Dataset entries
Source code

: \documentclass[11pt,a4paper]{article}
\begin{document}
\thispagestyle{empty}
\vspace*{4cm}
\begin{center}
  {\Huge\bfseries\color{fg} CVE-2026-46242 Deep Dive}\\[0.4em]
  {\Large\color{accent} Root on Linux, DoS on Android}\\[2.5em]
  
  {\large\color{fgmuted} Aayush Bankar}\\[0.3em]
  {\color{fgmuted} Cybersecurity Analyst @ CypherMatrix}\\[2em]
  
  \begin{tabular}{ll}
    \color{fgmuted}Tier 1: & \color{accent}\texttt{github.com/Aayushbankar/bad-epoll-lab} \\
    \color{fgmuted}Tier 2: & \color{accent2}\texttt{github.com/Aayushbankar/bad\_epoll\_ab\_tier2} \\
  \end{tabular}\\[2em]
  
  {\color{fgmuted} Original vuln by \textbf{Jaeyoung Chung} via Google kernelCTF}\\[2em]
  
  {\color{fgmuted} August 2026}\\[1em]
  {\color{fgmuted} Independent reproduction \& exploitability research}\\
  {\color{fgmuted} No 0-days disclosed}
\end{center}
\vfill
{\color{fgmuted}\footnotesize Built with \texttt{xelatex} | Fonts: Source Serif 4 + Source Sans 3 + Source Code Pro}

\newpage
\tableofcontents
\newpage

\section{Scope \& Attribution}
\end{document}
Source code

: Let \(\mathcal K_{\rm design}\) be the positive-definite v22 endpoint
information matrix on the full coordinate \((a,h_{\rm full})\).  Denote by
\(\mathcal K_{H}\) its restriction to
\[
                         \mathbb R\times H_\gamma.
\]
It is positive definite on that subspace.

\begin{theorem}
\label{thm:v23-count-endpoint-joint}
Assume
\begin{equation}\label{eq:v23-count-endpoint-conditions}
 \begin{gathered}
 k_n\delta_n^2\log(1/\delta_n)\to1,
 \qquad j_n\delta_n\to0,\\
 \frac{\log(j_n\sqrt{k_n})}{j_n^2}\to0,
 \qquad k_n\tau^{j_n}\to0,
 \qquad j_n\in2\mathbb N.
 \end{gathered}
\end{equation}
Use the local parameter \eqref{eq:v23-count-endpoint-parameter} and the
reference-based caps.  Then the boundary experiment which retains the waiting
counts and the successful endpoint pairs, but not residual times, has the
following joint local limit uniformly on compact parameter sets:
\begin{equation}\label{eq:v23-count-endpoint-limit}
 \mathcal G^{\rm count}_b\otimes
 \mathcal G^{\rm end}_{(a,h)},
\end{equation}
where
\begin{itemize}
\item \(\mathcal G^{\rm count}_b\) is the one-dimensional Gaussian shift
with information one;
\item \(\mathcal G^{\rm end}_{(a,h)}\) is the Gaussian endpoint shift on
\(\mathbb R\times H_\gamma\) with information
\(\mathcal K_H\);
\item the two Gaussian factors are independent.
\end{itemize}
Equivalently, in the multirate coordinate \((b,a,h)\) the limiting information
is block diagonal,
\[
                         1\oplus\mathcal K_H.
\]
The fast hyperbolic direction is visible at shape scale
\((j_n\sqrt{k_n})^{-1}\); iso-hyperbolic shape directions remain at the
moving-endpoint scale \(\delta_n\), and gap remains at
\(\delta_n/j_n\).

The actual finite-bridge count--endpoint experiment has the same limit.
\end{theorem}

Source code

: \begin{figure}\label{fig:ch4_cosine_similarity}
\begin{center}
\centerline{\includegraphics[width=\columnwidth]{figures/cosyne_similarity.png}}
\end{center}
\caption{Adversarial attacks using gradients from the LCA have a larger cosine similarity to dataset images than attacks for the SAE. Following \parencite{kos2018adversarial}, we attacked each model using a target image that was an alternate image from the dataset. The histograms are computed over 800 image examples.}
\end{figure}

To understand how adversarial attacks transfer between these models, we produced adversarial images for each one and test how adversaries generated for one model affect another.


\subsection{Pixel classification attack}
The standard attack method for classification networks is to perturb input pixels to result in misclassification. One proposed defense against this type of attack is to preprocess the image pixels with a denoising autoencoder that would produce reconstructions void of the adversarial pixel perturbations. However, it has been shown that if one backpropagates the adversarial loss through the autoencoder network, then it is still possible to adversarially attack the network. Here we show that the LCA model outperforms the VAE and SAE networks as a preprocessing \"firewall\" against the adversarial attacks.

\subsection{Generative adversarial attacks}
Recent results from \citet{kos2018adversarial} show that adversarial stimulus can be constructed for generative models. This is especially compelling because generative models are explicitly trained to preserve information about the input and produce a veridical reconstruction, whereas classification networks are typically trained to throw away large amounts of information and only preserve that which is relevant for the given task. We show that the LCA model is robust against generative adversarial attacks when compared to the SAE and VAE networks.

Required work
Repeat the records above in full, character for character.

Result
Source code

: \documentclass[11pt,a4paper]{article}
\begin{document}
\thispagestyle{empty}
\vspace*{4cm}
\begin{center}
  {\Huge\bfseries\color{fg} CVE-2026-46242 Deep Dive}\\[0.4em]
  {\Large\color{accent} Root on Linux, DoS on Android}\\[2.5em]
  
  {\large\color{fgmuted} Aayush Bankar}\\[0.3em]
  {\color{fgmuted} Cybersecurity Analyst @ CypherMatrix}\\[2em]
  
  \begin{tabular}{ll}
    \color{fgmuted}Tier 1: & \color{accent}\texttt{github.com/Aayushbankar/bad-epoll-lab} \\
    \color{fgmuted}Tier 2: & \color{accent2}\texttt{github.com/Aayushbankar/bad\_epoll\_ab\_tier2} \\
  \end{tabular}\\[2em]
  
  {\color{fgmuted} Original vuln by \textbf{Jaeyoung Chung} via Google kernelCTF}\\[2em]
  
  {\color{fgmuted} August 2026}\\[1em]
  {\color{fgmuted} Independent reproduction \& exploitability research}\\
  {\color{fgmuted} No 0-days disclosed}
\end{center}
\vfill
{\color{fgmuted}\footnotesize Built with \texttt{xelatex} | Fonts: Source Serif 4 + Source Sans 3 + Source Code Pro}

\newpage
\tableofcontents
\newpage

\section{Scope \& Attribution}
\end{document}
Source code

: Let \(\mathcal K_{\rm design}\) be the positive-definite v22 endpoint
information matrix on the full coordinate \((a,h_{\rm full})\).  Denote by
\(\mathcal K_{H}\) its restriction to
\[
                         \mathbb R\times H_\gamma.
\]
It is positive definite on that subspace.

\begin{theorem}
\label{thm:v23-count-endpoint-joint}
Assume
\begin{equation}\label{eq:v23-count-endpoint-conditions}
 \begin{gathered}
 k_n\delta_n^2\log(1/\delta_n)\to1,
 \qquad j_n\delta_n\to0,\\
 \frac{\log(j_n\sqrt{k_n})}{j_n^2}\to0,
 \qquad k_n\tau^{j_n}\to0,
 \qquad j_n\in2\mathbb N.
 \end{gathered}
\end{equation}
Use the local parameter \eqref{eq:v23-count-endpoint-parameter} and the
reference-based caps.  Then the boundary experiment which retains the waiting
counts and the successful endpoint pairs, but not residual times, has the
following joint local limit uniformly on compact parameter sets:
\begin{equation}\label{eq:v23-count-endpoint-limit}
 \mathcal G^{\rm count}_b\otimes
 \mathcal G^{\rm end}_{(a,h)},
\end{equation}
where
\begin{itemize}
\item \(\mathcal G^{\rm count}_b\) is the one-dimensional Gaussian shift
with information one;
\item \(\mathcal G^{\rm end}_{(a,h)}\) is the Gaussian endpoint shift on
\(\mathbb R\times H_\gamma\) with information
\(\mathcal K_H\);
\item the two Gaussian factors are independent.
\end{itemize}
Equivalently, in the multirate coordinate \((b,a,h)\) the limiting information
is block diagonal,
\[
                         1\oplus\mathcal K_H.
\]
The fast hyperbolic direction is visible at shape scale
\((j_n\sqrt{k_n})^{-1}\); iso-hyperbolic shape directions remain at the
moving-endpoint scale \(\delta_n\), and gap remains at
\(\delta_n/j_n\).

The actual finite-bridge count--endpoint experiment has the same limit.
\end{theorem}

Source code

: \begin{figure}\label{fig:ch4_cosine_similarity}
\begin{center}
\centerline{\includegraphics[width=\columnwidth]{figures/cosyne_similarity.png}}
\end{center}
\caption{Adversarial attacks using gradients from the LCA have a larger cosine similarity to dataset images than attacks for the SAE. Following \parencite{kos2018adversarial}, we attacked each model using a target image that was an alternate image from the dataset. The histograms are computed over 800 image examples.}
\end{figure}

To understand how adversarial attacks transfer between these models, we produced adversarial images for each one and test how adversaries generated for one model affect another.


\subsection{Pixel classification attack}
The standard attack method for classification networks is to perturb input pixels to result in misclassification. One proposed defense against this type of attack is to preprocess the image pixels with a denoising autoencoder that would produce reconstructions void of the adversarial pixel perturbations. However, it has been shown that if one backpropagates the adversarial loss through the autoencoder network, then it is still possible to adversarially attack the network. Here we show that the LCA model outperforms the VAE and SAE networks as a preprocessing \"firewall\" against the adversarial attacks.

\subsection{Generative adversarial attacks}
Recent results from \citet{kos2018adversarial} show that adversarial stimulus can be constructed for generative models. This is especially compelling because generative models are explicitly trained to preserve information about the input and produce a veridical reconstruction, whereas classification networks are typically trained to throw away large amounts of information and only preserve that which is relevant for the given task. We show that the LCA model is robust against generative adversarial attacks when compared to the SAE and VAE networks.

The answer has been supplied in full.